2.3 Lockup with no packages

SoloIT

Not sure there is any info here, but here is the system graphic right as it locked up.

pfSenseLockUp.png_thumb

Guest

Apr 21 12:50:27 kernel em2: Watchdog timeout – resetting

With the new version of pfSense 2.3 there will be also a new WatchDog menu, that will only appear
and visible if any kind of WatchDog hardware was detected, often there is a "default" time out set around
128 "ms" or "ns" and this can be different from WatchDog to WatchDog hardware! So you could try out to
high up that number by your own! And the second one I would suggest to insert 4 GB RAM more in and
high up the mbuf size to 1000000. Only to be sure that enough RAM is available for that action and then
you will not ending in a booting loop.

mer

That looks like someone/something starting to spin. There are some old threads around related to em driver and msix interrupts (2011 timeframe), so there may be something in the em device driver that isn't quite right. According to the man page, that message means "…The device has stopped responding to
the network, or there is a problem with the network connection (cable)." I'm assuming you've double checked the cables? What's your physical connectivity? 10/100, 1GB, 10GB? Have you gone through and double checked both ends to make sure they agree on speed and duplex?

I'm pretty sure the watchdog referred to is related to the em driver itself, to try and detect link or other issues, not a generic system watchdog.

SoloIT

BlueKobold,

The machine has 8 Gb in it. Can you set that in Advanced –> System Tunables? If so, what's the full setting?
Also, where is the WatchDog setting? I cannot find the menu.

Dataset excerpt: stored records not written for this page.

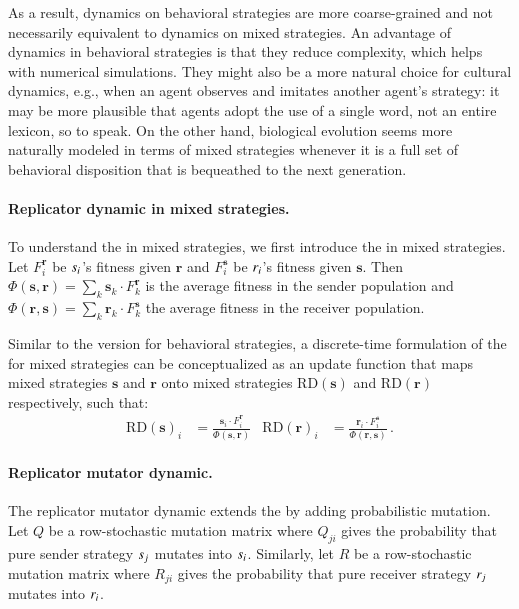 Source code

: \documentclass[fleqn,reqno,10pt]{article}
\renewcommand{\Smixed}{\ensuremath{\mathrm{\mathbf{s}}}}
\renewcommand{\Rmixed}{\ensuremath{\mathrm{\mathbf{r}}}}
\newcommand{\rd}{\acro{rd}} %
\newcommand{\rmd}{\acro{rmd}} %
\newcommand{\RD}{\ensuremath{\mathrm{RD}}} %
\begin{document}
As a result, dynamics on behavioral strategies are more coarse-grained
and not necessarily equivalent to dynamics on mixed strategies. An
advantage of dynamics in behavioral strategies is that they reduce
complexity, which helps with numerical simulations. They might also be
a more natural choice for cultural dynamics, e.g., when an agent
observes and imitates another agent's strategy: it may be more
plausible that agents adopt the use of a single word, not an entire
lexicon, so to speak. On the other hand, biological evolution seems
more naturally modeled in terms of mixed strategies whenever it is a
full set of behavioral disposition that is bequeathed to the next
generation.

\paragraph{Replicator dynamic in mixed strategies.} To understand the
\rmd in mixed strategies, we first introduce the \rd in mixed
strategies. Let $F_i^{\Rmixed}$ be $s_i$'s fitness given
$\Rmixed$ and $F_i^{\Smixed}$ be $r_i$'s fitness given
$\Smixed$. Then $\Phi(\Smixed,\Rmixed) = \sum_{k} \Smixed_k \cdot
F_k^{\Rmixed}$ is the average fitness in the sender population and
$\Phi(\Rmixed,\Smixed) = \sum_{k} \Rmixed_k \cdot F_k^{\Smixed}$ the
average fitness in the receiver population.

Similar to the version for behavioral strategies, a discrete-time
formulation of the \rd for mixed strategies can be conceptualized as an
update function that maps mixed strategies $\Smixed$ and $\Rmixed$
onto mixed strategies $\RD(\Smixed)$ and $\RD(\Rmixed)$ respectively,
such that:
\begin{align*}
  \RD(\Smixed)_i & = \frac{\Smixed_i \cdot F_i^{\Rmixed}}{
    \Phi(\Smixed,\Rmixed)} & \RD(\Rmixed)_i & = \frac{\Rmixed_i \cdot
    F_i^{\Smixed}}{ \Phi(\Rmixed,\Smixed)} \,.
\end{align*}


\paragraph{Replicator mutator dynamic.} The replicator mutator dynamic
extends the \rd by adding probabilistic mutation. Let $Q$ be a
row-stochastic mutation matrix where $Q_{ji}$ gives the probability
that pure sender strategy $s_j$ mutates into
$s_i$. Similarly, let $R$ be a row-stochastic mutation matrix
where $R_{ji}$ gives the probability that pure receiver strategy
$r_j$ mutates into $r_i$.
\end{document}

I've also found this post that suggests turning off PowerD: https://forum.pfsense.org/index.php?topic=108612.0
However, on this box it is already off.

mer,

Yes, cables are all good, and it was running just fine on 2.2.6 since that version was released. Physical is 100 full duplex on both ports in use. And yes, all agree.

mer

Ok, looking at the source code for the device drivers that would handle that hardware, the message is because all the TX queues are hung. Now "why" are they hung (or thinking they are hung) is a different story. Most of the time TX is on demand, an empty tx queue is common (noone transmitting, nothing is queued). Without really getting into the code this is likely there is stuff to be transmitted so either the queue is full or the TX just isn't completing.
Next time one gets hung that you have console access, there may be info with ifconfig -a. I don't know if any defaults changed between the version of FreeBSD used with 2.2.6 (10.1 I think) and 2.3 (10.3), but something may have.

SoloIT

mer,

Thanks for looking into that. Would upping the mbufs help?

mer

I honestly don't know. I'm not part of the FreeBSD or pfSense team, I just do sw for a living (and have been a FreeBSD user for a long time), so looking at the source code was fun. Looking more at the code, it looks like the more exact meaning of the error message is that the tx queue/queues are full, no "end of frame" interrupt processing happening to clean up the descriptors. Upping mbufs may help, but it seems more like the hardware is saying "I'm trying to transmit, I think I've transmitted, but I'm not getting the interrupt that says my data was put on the wire". It looks like you have a good repeatable case; if you could figure out how to trigger it instead of just waiting for it to lock up that would help the pfSense and FreeBSD folks verify "we fixed it".
I'm guessing at this point, the pfSense folks may want to poke upstream to FreeBSD for any changes or ideas.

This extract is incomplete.